This is the familiar MMT statement that a government sector deficit (surplus) is equal dollar-for-dollar to the non-government sector surplus (deficit).
The sectoral balances equation says that total private savings (S) minus private investment (I) has to equal the public deficit (spending, G minus taxes, T) plus net exports (exports (X) minus imports (M)) plus net income transfers.
All these relationships (equations) hold as a matter of accounting and not matters of opinion.
So what economic behaviour might lead to the outcome specified in the question?
If the nation is running an external deficit it means that the contribution to aggregate demand from the external sector is negative – that is net drain of spending – dragging output down. The reference to a “small” external deficit was to place doubt in your mind. In fact, it doesn’t matter how large the external deficit is for this question.

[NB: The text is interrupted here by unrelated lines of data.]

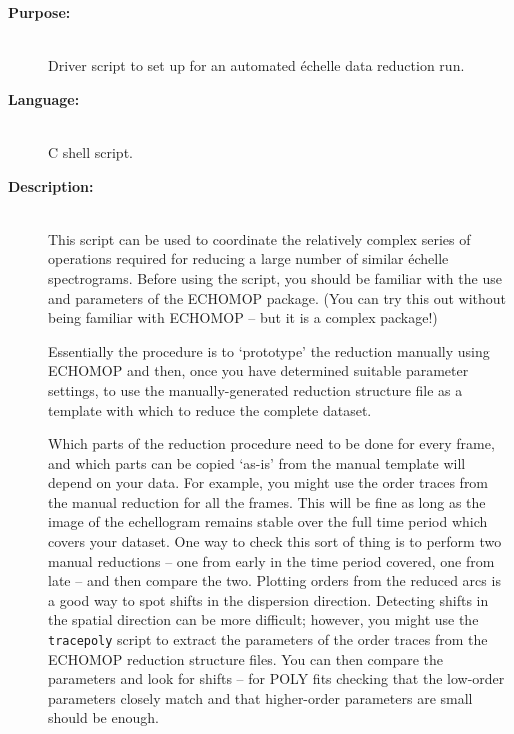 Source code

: \documentclass[twoside,11pt]{article}
\newcommand{\htmlref}[2]{#1}
\newcommand{\xref}[3]{#1}
\renewcommand{\_}{\texttt{\symbol{95}}}
\newcommand{\scspec}[2]{#1}
\newcommand{\scspec}[2]{#2}
\begin{document}
\begin{description}

\item [{\bf Purpose:}] \mbox{} \\
     Driver script to set up for an automated \'{e}chelle data reduction run.

\item [{\bf Language:}] \mbox{} \\
     C shell script.

\item [{\bf Description:}] \mbox{} \\
     This script can be used to coordinate the relatively complex
     series of operations required for reducing a large number of
     similar \'{e}chelle spectrograms.  Before using the script, you
     should be familiar with the use and parameters of the
     \xref{ECHOMOP}{sun152}{}
     package.  (You can try this out without being familiar with
     ECHOMOP \scspec{--}{-} but it is a complex package!)

     Essentially the procedure is to `prototype' the reduction
     manually using ECHOMOP and then, once you have determined
     suitable parameter settings, to use the manually-generated
     reduction structure file as a template with which to reduce
     the complete dataset.

     Which parts of the reduction procedure need to be done for every
     frame, and which parts can be copied `as-is' from the manual
     template will depend on your data.  For example, you might
     use the order traces from the manual reduction for all the
     frames.  This will be fine as long as the image of the echellogram
     remains stable over the full time period which covers your dataset.
     One way to check this sort of thing is to perform two manual
     reductions \scspec{--}{-} one from early in the time period covered,
     one from late \scspec{--}{-} and then compare the two.
     Plotting orders from the reduced
     arcs is a good way to spot shifts in the dispersion direction.
     Detecting shifts in the spatial direction can be more difficult;
     however, you might use the \htmlref{\texttt{tracepoly}}{se_tracepoly}
     script to extract the
     parameters of the order traces from the ECHOMOP reduction structure
     files.  You can then compare the parameters and look for shifts
     \scspec{--}{-} for POLY fits checking that the low-order parameters
     closely match and that higher-order parameters are small should be enough.


\end{description}
\end{document}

Assume, now that the private domestic sector (households and firms) seeks to reduce its overall debt holdings. That requires it to save overall – spend less than it is earning as a sector. Consistent with this aspiration, households may cut back on consumption spending and save more out of disposable income. The immediate impact is that aggregate demand will fall and inventories will start to increase beyond the desired level of the firms.
The firms will soon react to the increased inventory holding costs and will start to cut back production. How quickly this happens depends on a number of factors including the pace and magnitude of the initial demand contraction. But if the households persist in trying to save more and consumption continues to lag, then soon enough the economy starts to contract – output, employment and income all fall.
The initial contraction in consumption multiplies through the expenditure system as workers who are laid off also lose income and their spending declines. This leads to further contractions.
The declining income leads to a number of consequences. Net exports improve as imports fall (less income) but the question clearly assumes that the external sector remains in deficit. Total saving actually starts to decline as income falls as does induced consumption.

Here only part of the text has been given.